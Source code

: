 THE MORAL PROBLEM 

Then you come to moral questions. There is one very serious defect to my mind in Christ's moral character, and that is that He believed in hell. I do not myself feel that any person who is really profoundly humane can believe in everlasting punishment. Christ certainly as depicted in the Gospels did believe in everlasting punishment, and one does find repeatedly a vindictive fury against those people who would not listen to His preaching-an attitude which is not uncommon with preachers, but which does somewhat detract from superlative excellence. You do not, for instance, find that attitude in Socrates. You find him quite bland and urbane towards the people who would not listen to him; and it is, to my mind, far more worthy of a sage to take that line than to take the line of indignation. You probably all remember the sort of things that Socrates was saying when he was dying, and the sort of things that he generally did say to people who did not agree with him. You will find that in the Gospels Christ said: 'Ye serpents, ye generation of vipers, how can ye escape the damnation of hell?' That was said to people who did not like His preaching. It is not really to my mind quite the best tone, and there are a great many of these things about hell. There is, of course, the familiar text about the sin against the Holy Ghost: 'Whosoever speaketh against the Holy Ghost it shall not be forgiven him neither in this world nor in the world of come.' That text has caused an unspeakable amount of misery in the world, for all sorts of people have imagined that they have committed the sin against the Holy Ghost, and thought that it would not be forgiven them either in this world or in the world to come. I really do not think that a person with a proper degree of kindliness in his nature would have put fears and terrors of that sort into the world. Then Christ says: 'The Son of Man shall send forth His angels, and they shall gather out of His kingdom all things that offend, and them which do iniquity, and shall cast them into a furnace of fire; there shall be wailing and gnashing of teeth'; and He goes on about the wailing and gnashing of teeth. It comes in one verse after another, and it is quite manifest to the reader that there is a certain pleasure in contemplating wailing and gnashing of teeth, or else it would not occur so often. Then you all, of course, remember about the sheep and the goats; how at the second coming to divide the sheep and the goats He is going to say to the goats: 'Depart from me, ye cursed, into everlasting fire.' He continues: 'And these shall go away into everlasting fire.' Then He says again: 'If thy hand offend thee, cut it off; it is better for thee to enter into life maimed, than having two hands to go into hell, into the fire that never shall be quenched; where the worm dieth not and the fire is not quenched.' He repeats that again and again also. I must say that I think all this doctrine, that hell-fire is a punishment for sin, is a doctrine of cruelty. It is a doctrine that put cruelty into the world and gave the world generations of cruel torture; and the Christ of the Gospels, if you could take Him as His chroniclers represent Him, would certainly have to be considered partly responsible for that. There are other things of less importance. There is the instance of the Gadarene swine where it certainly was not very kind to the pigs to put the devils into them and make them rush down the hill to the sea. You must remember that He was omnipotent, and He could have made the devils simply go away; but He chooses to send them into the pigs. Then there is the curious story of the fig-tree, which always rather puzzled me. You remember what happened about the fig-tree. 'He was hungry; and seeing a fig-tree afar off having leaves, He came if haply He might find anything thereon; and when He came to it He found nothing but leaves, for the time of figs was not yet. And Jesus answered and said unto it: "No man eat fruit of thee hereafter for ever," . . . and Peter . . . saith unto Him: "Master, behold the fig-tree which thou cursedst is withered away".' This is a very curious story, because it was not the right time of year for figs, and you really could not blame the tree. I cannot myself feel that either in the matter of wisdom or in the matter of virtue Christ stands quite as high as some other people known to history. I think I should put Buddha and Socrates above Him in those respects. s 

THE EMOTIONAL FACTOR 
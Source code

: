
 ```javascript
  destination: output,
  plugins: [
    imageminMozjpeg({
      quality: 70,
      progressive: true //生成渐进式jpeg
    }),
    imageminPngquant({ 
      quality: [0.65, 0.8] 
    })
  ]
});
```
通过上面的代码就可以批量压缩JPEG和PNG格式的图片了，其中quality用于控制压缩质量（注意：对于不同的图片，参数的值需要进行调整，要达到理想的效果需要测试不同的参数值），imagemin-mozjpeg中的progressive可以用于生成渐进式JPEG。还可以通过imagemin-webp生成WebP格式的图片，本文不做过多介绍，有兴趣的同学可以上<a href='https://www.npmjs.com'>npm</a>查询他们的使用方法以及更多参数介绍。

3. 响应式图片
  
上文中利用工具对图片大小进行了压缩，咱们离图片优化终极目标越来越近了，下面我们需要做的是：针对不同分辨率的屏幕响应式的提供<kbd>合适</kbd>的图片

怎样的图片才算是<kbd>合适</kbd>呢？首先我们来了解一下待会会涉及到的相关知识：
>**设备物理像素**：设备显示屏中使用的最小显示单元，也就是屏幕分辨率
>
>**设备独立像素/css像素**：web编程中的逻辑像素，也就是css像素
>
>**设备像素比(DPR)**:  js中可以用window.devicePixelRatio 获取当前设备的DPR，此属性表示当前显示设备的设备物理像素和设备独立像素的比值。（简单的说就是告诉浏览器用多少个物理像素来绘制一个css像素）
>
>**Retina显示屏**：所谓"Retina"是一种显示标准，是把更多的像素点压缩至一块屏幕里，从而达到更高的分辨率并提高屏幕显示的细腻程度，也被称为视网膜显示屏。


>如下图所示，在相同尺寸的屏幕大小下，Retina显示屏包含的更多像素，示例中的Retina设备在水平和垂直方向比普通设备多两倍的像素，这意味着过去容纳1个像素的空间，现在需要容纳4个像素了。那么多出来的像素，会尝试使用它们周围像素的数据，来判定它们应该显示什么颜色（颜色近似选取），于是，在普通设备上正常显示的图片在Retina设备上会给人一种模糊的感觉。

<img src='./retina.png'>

-- What this task involves --
Write down all the entries again without a single difference.

-- Answer to the exercise --
Source code

: THE MORAL PROBLEM 

Then you come to moral questions. There is one very serious defect to my mind in Christ's moral character, and that is that He believed in hell. I do not myself feel that any person who is really profoundly humane can believe in everlasting punishment. Christ certainly as depicted in the Gospels did believe in everlasting punishment, and one does find repeatedly a vindictive fury against those people who would not listen to His preaching-an attitude which is not uncommon with preachers, but which does somewhat detract from superlative excellence. You do not, for instance, find that attitude in Socrates. You find him quite bland and urbane towards the people who would not listen to him; and it is, to my mind, far more worthy of a sage to take that line than to take the line of indignation. You probably all remember the sort of things that Socrates was saying when he was dying, and the sort of things that he generally did say to people who did not agree with him. You will find that in the Gospels Christ said: 'Ye serpents, ye generation of vipers, how can ye escape the damnation of hell?' That was said to people who did not like His preaching. It is not really to my mind quite the best tone, and there are a great many of these things about hell. There is, of course, the familiar text about the sin against the Holy Ghost: 'Whosoever speaketh against the Holy Ghost it shall not be forgiven him neither in this world nor in the world of come.' That text has caused an unspeakable amount of misery in the world, for all sorts of people have imagined that they have committed the sin against the Holy Ghost, and thought that it would not be forgiven them either in this world or in the world to come. I really do not think that a person with a proper degree of kindliness in his nature would have put fears and terrors of that sort into the world. Then Christ says: 'The Son of Man shall send forth His angels, and they shall gather out of His kingdom all things that offend, and them which do iniquity, and shall cast them into a furnace of fire; there shall be wailing and gnashing of teeth'; and He goes on about the wailing and gnashing of teeth. It comes in one verse after another, and it is quite manifest to the reader that there is a certain pleasure in contemplating wailing and gnashing of teeth, or else it would not occur so often. Then you all, of course, remember about the sheep and the goats; how at the second coming to divide the sheep and the goats He is going to say to the goats: 'Depart from me, ye cursed, into everlasting fire.' He continues: 'And these shall go away into everlasting fire.' Then He says again: 'If thy hand offend thee, cut it off; it is better for thee to enter into life maimed, than having two hands to go into hell, into the fire that never shall be quenched; where the worm dieth not and the fire is not quenched.' He repeats that again and again also. I must say that I think all this doctrine, that hell-fire is a punishment for sin, is a doctrine of cruelty. It is a doctrine that put cruelty into the world and gave the world generations of cruel torture; and the Christ of the Gospels, if you could take Him as His chroniclers represent Him, would certainly have to be considered partly responsible for that. There are other things of less importance. There is the instance of the Gadarene swine where it certainly was not very kind to the pigs to put the devils into them and make them rush down the hill to the sea. You must remember that He was omnipotent, and He could have made the devils simply go away; but He chooses to send them into the pigs. Then there is the curious story of the fig-tree, which always rather puzzled me. You remember what happened about the fig-tree. 'He was hungry; and seeing a fig-tree afar off having leaves, He came if haply He might find anything thereon; and when He came to it He found nothing but leaves, for the time of figs was not yet. And Jesus answered and said unto it: "No man eat fruit of thee hereafter for ever," . . . and Peter . . . saith unto Him: "Master, behold the fig-tree which thou cursedst is withered away".' This is a very curious story, because it was not the right time of year for figs, and you really could not blame the tree. I cannot myself feel that either in the matter of wisdom or in the matter of virtue Christ stands quite as high as some other people known to history. I think I should put Buddha and Socrates above Him in those respects. s 

THE EMOTIONAL FACTOR 
Source code

:
 ```javascript
  destination: output,
  plugins: [
    imageminMozjpeg({
      quality: 70,
      progressive: true //生成渐进式jpeg
    }),
    imageminPngquant({ 
      quality: [0.65, 0.8] 
    })
  ]
});
```
通过上面的代码就可以批量压缩JPEG和PNG格式的图片了，其中quality用于控制压缩质量（注意：对于不同的图片，参数的值需要进行调整，要达到理想的效果需要测试不同的参数值），imagemin-mozjpeg中的progressive可以用于生成渐进式JPEG。还可以通过imagemin-webp生成WebP格式的图片，本文不做过多介绍，有兴趣的同学可以上<a href='https://www.npmjs.com'>npm</a>查询他们的使用方法以及更多参数介绍。

3. 响应式图片
  
上文中利用工具对图片大小进行了压缩，咱们离图片优化终极目标越来越近了，下面我们需要做的是：针对不同分辨率的屏幕响应式的提供<kbd>合适</kbd>的图片

怎样的图片才算是<kbd>合适</kbd>呢？首先我们来了解一下待会会涉及到的相关知识：
>**设备物理像素**：设备显示屏中使用的最小显示单元，也就是屏幕分辨率
>
>**设备独立像素/css像素**：web编程中的逻辑像素，也就是css像素
>
>**设备像素比(DPR)**:  js中可以用window.devicePixelRatio 获取当前设备的DPR，此属性表示当前显示设备的设备物理像素和设备独立像素的比值。（简单的说就是告诉浏览器用多少个物理像素来绘制一个css像素）
>
>**Retina显示屏**：所谓"Retina"是一种显示标准，是把更多的像素点压缩至一块屏幕里，从而达到更高的分辨率并提高屏幕显示的细腻程度，也被称为视网膜显示屏。


>如下图所示，在相同尺寸的屏幕大小下，Retina显示屏包含的更多像素，示例中的Retina设备在水平和垂直方向比普通设备多两倍的像素，这意味着过去容纳1个像素的空间，现在需要容纳4个像素了。那么多出来的像素，会尝试使用它们周围像素的数据，来判定它们应该显示什么颜色（颜色近似选取），于是，在普通设备上正常显示的图片在Retina设备上会给人一种模糊的感觉。

<img src='./retina.png'>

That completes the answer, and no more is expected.